Think of the early Beatles in Liverpool, and you have to imagine yourself packed into a sweaty lunchtime crowd at the Cavern Club. Those rough and wild shows are part of Beatles legend; Paul would later say it was some of the most fun the group ever had. Located on Matthew Street, the Cavern wasn’t the only Liverpool venue the group frequented, but it was the one most famously associated with them.
The Cavern had no ventilation, no carpet and definitely no glamour. It didn’t even acquire a liquor license until 1967. If you went there wearing a new pair of shoes, they’d look like an old muddy pair of shoes before the show was out. One club regular noted that the girls who frequented the Cavern were a little bit tougher than the ones at other clubs.
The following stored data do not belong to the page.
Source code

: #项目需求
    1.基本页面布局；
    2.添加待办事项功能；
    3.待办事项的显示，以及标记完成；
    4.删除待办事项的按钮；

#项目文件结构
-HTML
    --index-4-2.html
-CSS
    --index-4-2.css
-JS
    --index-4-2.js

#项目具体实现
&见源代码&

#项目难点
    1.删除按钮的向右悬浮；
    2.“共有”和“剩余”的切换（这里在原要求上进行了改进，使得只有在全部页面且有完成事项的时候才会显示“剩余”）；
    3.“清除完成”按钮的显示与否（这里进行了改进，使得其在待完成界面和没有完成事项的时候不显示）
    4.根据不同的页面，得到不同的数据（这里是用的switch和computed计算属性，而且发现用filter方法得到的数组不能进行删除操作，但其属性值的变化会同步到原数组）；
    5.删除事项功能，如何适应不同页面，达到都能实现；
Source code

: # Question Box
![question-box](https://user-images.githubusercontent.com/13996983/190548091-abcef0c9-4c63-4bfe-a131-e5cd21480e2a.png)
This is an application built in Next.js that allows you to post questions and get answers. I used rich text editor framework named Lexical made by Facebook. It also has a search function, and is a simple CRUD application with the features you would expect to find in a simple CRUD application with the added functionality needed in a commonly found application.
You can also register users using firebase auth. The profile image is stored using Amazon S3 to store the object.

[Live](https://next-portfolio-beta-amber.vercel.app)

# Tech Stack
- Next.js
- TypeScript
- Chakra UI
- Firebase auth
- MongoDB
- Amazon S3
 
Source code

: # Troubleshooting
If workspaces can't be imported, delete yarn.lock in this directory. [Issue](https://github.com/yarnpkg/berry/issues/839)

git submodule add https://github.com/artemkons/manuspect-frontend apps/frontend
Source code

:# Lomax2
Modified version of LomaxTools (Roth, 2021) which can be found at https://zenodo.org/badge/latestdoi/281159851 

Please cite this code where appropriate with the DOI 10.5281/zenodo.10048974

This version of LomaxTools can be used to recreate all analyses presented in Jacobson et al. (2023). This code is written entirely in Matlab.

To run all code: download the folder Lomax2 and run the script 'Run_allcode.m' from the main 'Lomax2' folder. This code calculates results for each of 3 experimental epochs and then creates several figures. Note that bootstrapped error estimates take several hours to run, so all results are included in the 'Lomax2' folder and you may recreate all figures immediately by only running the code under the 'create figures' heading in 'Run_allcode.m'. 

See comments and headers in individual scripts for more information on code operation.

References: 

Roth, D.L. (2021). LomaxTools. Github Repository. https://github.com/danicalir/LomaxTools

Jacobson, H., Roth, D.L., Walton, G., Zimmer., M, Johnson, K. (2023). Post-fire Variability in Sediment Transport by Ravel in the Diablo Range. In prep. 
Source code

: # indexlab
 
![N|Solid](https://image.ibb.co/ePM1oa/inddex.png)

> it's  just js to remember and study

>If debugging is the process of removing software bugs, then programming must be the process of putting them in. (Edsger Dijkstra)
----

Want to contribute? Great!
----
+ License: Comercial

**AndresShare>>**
In other words, it was quite literally a rock & roll stomping ground.
The Cavern’s first brush with Beatles history came on August 7, 1957 when John Lennon played as part of the Quarry Men (Though a group member, Paul McCartney was away at scout camp.). Already getting into the spirit, John broke into Carl Perkins and Elvis Presley tunes, prompting some disdain from the folk purists in the crowd. In 1960 the club featured one of its first beat groups, Rory Storm & the Hurricanes, with a drummer named Ringo Starr. The Beatles made their debut in February 1961 and would play the club a whopping 292 times.
Though The Beatles moved onto far bigger venues, the original Cavern survived into the ’70s, and some of the era’s hitmakers played there. One night Boston Pops maestro Arthur Fiedler showed up to pay respects and wound up joining the band onstage with his violin. In 1973 the Cavern was earmarked as the site of a ventilation shaft for the new Liverpool underground train. It closed in May of that year – ironically, the shaft was never built &ndash but a new Cavern opened in April 1984. Sharing 75% of the same space, the new Cavern is even deeper than the original – 30 steps down from the street instead of the former 18. Paul McCartney famously played there with his solo band in late 1999, and countless fans of The Beatles have since walked through the doors.